And then far, far away, from the heart of the forest, they heard a SOUND! At first so faint as to be hardly audible, but growing with each passing moment. Was it the song of some insect in the fern, the wind in the tree tops? Nearer it seemed to come, and then they knew it was pipe music, surely the loveliest music ever heard. It seemed not of this earth; yet in it was all the song of birds, of the wind passing over the meadow grasses and through slender reeds, the song of insects at the heat of noon, of trees in tumult, the voices of secret streams and broad rivers and of the eternal seas.
From The Little Grey Men by BB.
It was this hour by the dying firelight that the gnomes loved more than any other time.

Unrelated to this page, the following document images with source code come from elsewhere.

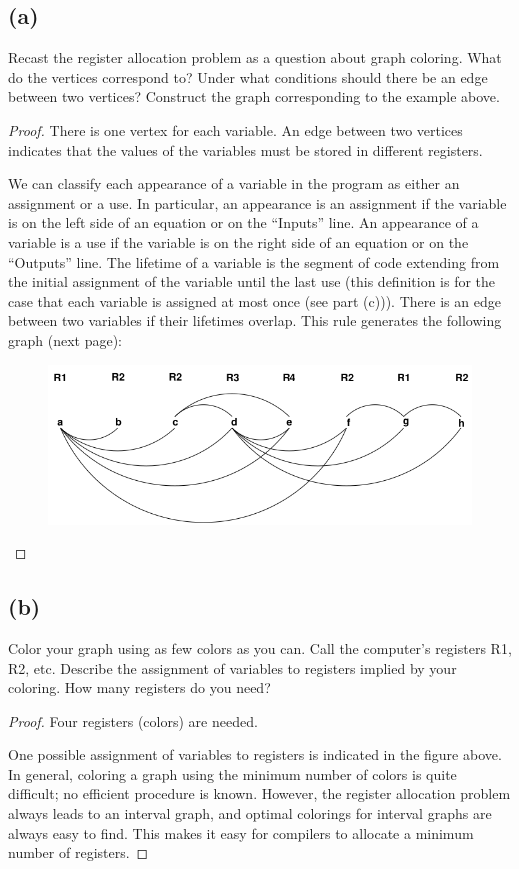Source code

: \documentclass[14pt]{extarticle}
\begin{document}
\subsection{(a)}
Recast the register allocation problem as a question about graph coloring. What do the vertices correspond to? Under what conditions should there be an edge between two vertices? Construct the graph
corresponding to the example above.
\begin{proof}
There is one vertex for each variable. An edge between two vertices indicates that the values of the variables must be stored in different registers.

We can classify each appearance of a variable in the program as either an assignment or a use. In particular, an appearance is an assignment if the variable is on the left side of an equation or on
the “Inputs” line. An appearance of a variable is a use if the variable is on the right side of an equation or on the “Outputs” line. The lifetime of a variable is the segment of code extending from the initial assignment of the variable until the last use (this definition is for the case that each variable is assigned at most once (see part (c))). There is an edge between two variables if their lifetimes overlap. This rule generates the following graph (next page):
\begin{figure}[ht!]
\centering
\includegraphics[scale=0.5]{register.png}
\end{figure}
\end{proof}
\subsection{(b)}
Color your graph using as few colors as you can. Call the computer's registers R1, R2, etc. Describe the assignment of variables to registers implied by your coloring. How many registers do you need?
\begin{proof}
Four registers (colors) are needed.

One possible assignment of variables to registers is indicated in the figure above. In general, coloring a graph using the minimum number of colors is quite difficult; no efficient procedure is
known. However, the register allocation problem always leads to an interval graph, and optimal colorings for interval graphs are always easy to find. This makes it easy for compilers to allocate
a minimum number of registers.
\end{proof}
\end{document}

It was then they talked of so many things.
“Funny how a fire makes you want to stare and stare at it,” said Dodder reflectively, blowing out a cloud of tobacco smoke and watching the glow of the red fire’s core; “men are just the same, so the hobgoblins used to tell me. There was a hobgoblin in the old farmhouse which stood where Lucking’s farm now is. He told me they sit, just like we do, staring into the embers. Of course, it is understandable in man, because a fire is the only bit of wildness left in his house; his surroundings are artificial, but a fire makes him think of the days when he lived as we do, out in the open with nothing but caves and hollow trees to shield him from the weather.”
Excerpt from The Little Grey Men by BB.
The wonder of the world
The beauty and the power
The shapes of things,
Their colours, light and shades
These I saw,
Look ye also while life lasts.
Text from an old Cumbrian gravestone that prefaced all the books by Denys Watkins-Pitchford.